-- PROVIDED ENTRIES --
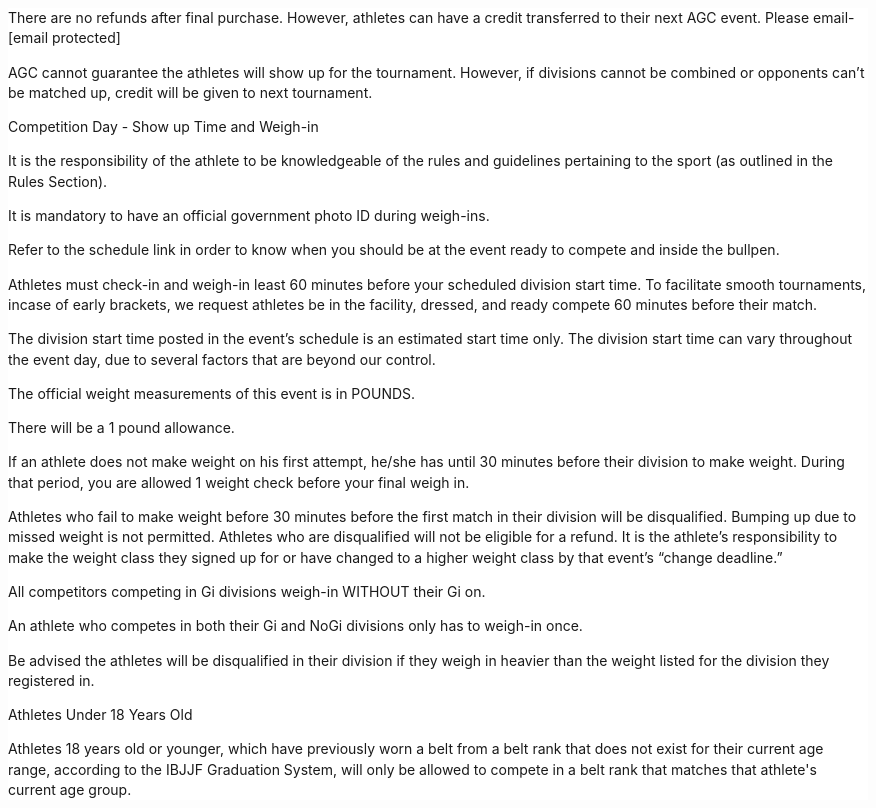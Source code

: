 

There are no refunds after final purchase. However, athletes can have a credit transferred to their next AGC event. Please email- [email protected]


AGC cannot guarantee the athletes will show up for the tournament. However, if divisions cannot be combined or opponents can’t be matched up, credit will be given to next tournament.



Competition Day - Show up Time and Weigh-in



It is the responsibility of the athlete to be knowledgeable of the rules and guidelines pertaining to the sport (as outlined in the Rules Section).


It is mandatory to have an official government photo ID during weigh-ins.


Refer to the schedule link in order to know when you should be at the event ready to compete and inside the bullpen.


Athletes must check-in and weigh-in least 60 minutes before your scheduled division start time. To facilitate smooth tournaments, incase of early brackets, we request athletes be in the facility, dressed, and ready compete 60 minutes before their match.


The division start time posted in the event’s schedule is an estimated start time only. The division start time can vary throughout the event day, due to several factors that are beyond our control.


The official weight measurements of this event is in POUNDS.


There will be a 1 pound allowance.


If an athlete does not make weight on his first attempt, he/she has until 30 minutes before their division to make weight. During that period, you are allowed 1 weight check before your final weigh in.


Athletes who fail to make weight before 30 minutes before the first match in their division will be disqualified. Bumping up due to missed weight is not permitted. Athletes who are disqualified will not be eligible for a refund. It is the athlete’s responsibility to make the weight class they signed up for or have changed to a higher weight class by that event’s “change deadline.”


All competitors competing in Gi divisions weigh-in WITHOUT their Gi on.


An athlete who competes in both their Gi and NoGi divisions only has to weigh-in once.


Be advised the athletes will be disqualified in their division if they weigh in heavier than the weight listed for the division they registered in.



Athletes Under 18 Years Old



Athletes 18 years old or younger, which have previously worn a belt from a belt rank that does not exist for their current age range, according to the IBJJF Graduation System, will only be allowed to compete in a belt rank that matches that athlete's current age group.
--
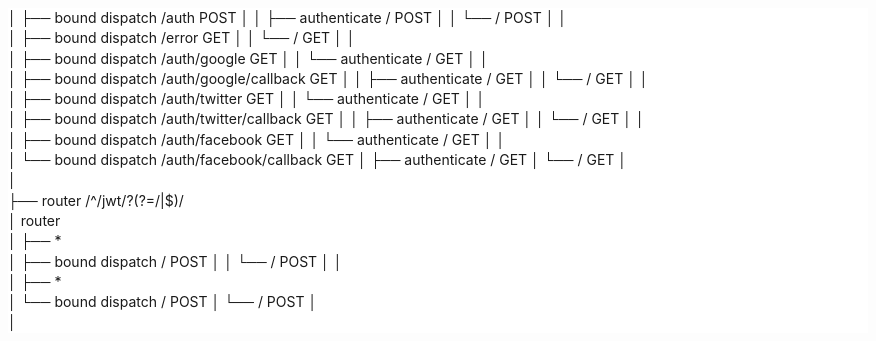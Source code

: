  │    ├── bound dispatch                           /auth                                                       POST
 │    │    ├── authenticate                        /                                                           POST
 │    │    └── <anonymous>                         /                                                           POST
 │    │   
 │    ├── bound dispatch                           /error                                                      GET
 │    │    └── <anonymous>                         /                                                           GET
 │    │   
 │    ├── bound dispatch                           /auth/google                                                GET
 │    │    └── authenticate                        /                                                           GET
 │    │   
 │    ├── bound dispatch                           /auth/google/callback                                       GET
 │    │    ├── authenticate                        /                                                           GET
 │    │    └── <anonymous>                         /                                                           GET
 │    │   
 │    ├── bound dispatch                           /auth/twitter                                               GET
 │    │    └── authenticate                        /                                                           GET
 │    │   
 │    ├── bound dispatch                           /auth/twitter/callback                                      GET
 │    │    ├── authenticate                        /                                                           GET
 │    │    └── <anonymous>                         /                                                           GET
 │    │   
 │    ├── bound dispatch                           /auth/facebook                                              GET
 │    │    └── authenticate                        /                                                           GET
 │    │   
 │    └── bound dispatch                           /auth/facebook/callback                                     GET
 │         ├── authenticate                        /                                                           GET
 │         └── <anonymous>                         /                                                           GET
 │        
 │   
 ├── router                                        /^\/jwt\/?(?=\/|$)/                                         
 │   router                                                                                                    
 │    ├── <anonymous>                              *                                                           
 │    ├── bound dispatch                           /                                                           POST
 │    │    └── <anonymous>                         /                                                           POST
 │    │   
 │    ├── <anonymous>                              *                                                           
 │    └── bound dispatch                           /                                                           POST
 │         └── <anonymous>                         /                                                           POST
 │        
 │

-- TASK BRIEF --
Go through the data and copy every line that includes "does".

-- SOLUTION FOR THIS PROBLEM --
If an athlete does not make weight on his first attempt, he/she has until 30 minutes before their division to make weight. During that period, you are allowed 1 weight check before your final weigh in.
Athletes 18 years old or younger, which have previously worn a belt from a belt rank that does not exist for their current age range, according to the IBJJF Graduation System, will only be allowed to compete in a belt rank that matches that athlete's current age group.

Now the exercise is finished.